Warga Salaman Digegerkan Banyak Ayam Mati Mendadak

0
365
MISTERIUS : Puluhan bangkai ayam mati kaku tersebar di dekat rumah rumah warga di Salaman (20/11)--(Foto--istimewa)
MISTERIUS : Puluhan bangkai ayam mati kaku tersebar di dekat rumah rumah warga di Salaman (20/11)--(Foto--istimewa)

BNews–SALAMAN– Warga di Desa Sawangargo, Kecamatan Salaman digegerkan dengan banyak bangkai ayam tergeletak di sekitaran rumah penduduk.

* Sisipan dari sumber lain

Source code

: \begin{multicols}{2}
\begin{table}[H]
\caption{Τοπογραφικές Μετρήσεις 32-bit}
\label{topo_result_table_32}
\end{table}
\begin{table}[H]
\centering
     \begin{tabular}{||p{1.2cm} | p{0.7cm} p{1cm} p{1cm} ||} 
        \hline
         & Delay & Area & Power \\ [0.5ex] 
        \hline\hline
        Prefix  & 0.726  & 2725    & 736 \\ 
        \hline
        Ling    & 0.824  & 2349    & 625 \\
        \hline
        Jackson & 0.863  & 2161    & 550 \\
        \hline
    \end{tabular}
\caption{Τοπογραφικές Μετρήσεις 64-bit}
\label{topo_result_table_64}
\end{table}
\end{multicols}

Mereka kaget karena hewan peliharaan warga ini tiba-tiba mati begitu saja (20/11).

 

Salah satu warga Dusun Dukuh Wetan Desa Sawanggargo Dasman menerangkan bahwa banyak bangkai ayam tergeletak di sekitaran rumah penduduk.”Kita tidak tahu persinya kenapa ini bisa terjadi sehari sebelumnya baru empat ekor yang mati tetapi sampai hari ini total ayam mati sudah mencapai 30 ekor,”katanya.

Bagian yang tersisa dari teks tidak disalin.